[Document images with source code]

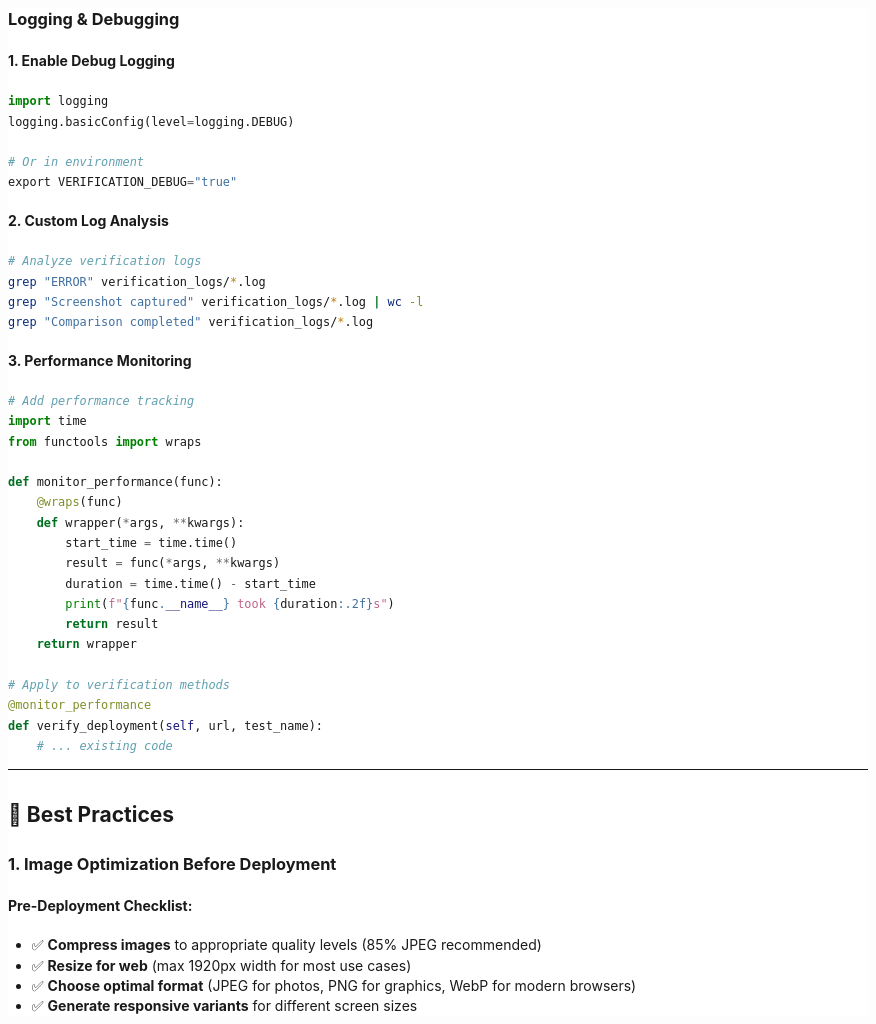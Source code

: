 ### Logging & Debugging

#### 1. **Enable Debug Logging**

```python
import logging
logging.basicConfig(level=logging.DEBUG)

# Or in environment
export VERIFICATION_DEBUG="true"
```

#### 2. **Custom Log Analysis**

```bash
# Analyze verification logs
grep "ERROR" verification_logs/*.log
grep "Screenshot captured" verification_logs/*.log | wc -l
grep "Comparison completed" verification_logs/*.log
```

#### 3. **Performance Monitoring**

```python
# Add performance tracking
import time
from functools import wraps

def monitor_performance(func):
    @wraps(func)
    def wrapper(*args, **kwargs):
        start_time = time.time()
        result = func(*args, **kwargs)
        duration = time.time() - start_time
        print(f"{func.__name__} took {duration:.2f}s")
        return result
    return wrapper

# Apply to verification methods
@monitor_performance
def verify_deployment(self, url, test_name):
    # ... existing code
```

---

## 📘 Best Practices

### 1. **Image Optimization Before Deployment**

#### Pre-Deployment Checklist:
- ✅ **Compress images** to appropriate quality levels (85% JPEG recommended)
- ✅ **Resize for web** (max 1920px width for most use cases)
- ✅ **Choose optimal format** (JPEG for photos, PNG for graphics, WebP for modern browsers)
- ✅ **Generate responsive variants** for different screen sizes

> **YOUR ASSIGNMENT**
Reproduce every line in the data that has the word "time" in it.

> **THE ANSWER**
import time
        start_time = time.time()
        duration = time.time() - start_time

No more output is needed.